Pan Asia
Pan Asia (sering disebut juga Pan Asianisme, Asianisme, atau Greater Asianism) adalah gerakan sekaligus ideologi yang bertujuan membentuk kesatuan ekonomi dan politik (polity) di antara orang-orang Asia. Pandangan lain juga menyebutkan bahwa Pan Asia terbentuk atas dasar kesatuan bahasa Asia yang punya banyak kemiripan (Saaler & Szpilman, 2011a). Sementara itu, dari sisi motivasi, Pan Asia bertujuan untuk menghantam nilai-nilai imperialisme dan kolonialisme Barat di satu sisi, dan mengedepankan nilai-nilai Asia di atas nilai-nilai Eropa di sisi lain.
Dalam perjalanannya, berangkat dari sentimen samar untuk membentuk solidaritas, Pan Asia perlahan-lahan berkembang menjadi sebuah proposal kebijakan yang konkret. Dalam banyak kasus, seruan Pan Asia disertai dengan upaya untuk menciptakan identitas Asia yang berasas pada kesamaan tradisi, interaksi, dan hubungan timbal balik (Saaler & Szpilman, 2011b). Meski begitu, Pan Asia tetap diekspresikan secara beragam di tiap-tiap wilayah di Asia. Meski, ada Jepang yang berupaya menyamaratakan pandangan Pan Asia untuk seluruh masyarakat di benua Asia.

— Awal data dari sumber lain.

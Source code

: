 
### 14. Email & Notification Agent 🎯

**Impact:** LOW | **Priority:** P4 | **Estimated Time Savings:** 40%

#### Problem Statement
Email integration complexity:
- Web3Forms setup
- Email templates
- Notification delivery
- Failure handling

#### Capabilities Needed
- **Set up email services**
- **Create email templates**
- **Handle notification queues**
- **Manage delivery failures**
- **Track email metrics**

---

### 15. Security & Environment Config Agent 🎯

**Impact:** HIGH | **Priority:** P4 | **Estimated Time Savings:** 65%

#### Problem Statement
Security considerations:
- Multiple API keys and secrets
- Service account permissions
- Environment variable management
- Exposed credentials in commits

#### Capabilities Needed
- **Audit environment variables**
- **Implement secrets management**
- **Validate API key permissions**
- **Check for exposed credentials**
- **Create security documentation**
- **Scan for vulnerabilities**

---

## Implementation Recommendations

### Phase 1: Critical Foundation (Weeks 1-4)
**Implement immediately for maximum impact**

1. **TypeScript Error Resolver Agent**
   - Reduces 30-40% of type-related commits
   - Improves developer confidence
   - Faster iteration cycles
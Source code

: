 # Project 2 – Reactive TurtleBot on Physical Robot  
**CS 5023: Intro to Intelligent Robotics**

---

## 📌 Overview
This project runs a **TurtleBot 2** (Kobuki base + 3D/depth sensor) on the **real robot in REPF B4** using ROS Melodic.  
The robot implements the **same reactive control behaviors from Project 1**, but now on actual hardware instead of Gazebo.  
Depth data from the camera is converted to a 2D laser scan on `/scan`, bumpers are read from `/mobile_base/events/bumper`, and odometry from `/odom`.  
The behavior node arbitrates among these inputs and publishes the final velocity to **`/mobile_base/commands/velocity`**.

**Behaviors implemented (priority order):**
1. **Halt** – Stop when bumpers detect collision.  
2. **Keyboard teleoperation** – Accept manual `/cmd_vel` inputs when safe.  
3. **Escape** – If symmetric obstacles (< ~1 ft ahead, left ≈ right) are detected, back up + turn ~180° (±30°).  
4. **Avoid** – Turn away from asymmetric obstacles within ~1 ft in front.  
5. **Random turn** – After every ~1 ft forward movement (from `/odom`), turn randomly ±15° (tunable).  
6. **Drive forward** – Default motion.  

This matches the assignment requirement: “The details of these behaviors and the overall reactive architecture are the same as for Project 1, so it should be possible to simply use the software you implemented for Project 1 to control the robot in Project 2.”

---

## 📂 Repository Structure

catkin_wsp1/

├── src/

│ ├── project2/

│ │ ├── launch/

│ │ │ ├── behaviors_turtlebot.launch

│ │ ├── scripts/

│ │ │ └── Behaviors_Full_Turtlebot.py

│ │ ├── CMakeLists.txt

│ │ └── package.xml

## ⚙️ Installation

Pendudukan yang dilakukan oleh Jepang di Asia Tenggara setelah Pearl Harbor dan eksploitasi ekonomi kawasan yang mengikutinya akhirnya menimbulkan kebingungan. Retorika Pan Asia yang diawali oleh nilai-nilai pembebasan dan kesatuan akhirnya menjadi sebatas retorika. Ini tergambar dari satu fakta yang terhindarkan dimana Jepang memanfaatkan sentimen pan Asia untuk membantu memobilisasi sumber daya kawasan untuk upaya perang.
Meski demikian, beberapa tokoh nasionalis di berbagai wilayah di Asia Tenggara seperti Indonesia masih menganggap bahwa Pan Asia bukanlah retorika semata. Pada pengalaman Indonesia, pandangan tokoh nasional menjadi ambivalen terhadap Jepang. Di satu sisi mereka menolak Pan Asia versi Jepang, tapi di sisi lain masih melihat Jepang sebagai model negara yang mampu menghantam kepentingan kolonialisme Barat di Indonesia, lebih-lebih di Asia. Ini juga tidak terlepas dari kesadaran masyarakat Indonesia, terutama orang-orang Jawa yang percaya Ramalan Joyoboyo (Kingston, 2001). Ramalan akan kedatangan Jepang sangat dinanti-nantikan. Dalam ramalan tersebut dikatakan bahwa orang-orang kuning berperawakan pendek dari utara akan tinggal hanya tiga tahun dan kedatangan mereka akan diikuti oleh era kebebasan.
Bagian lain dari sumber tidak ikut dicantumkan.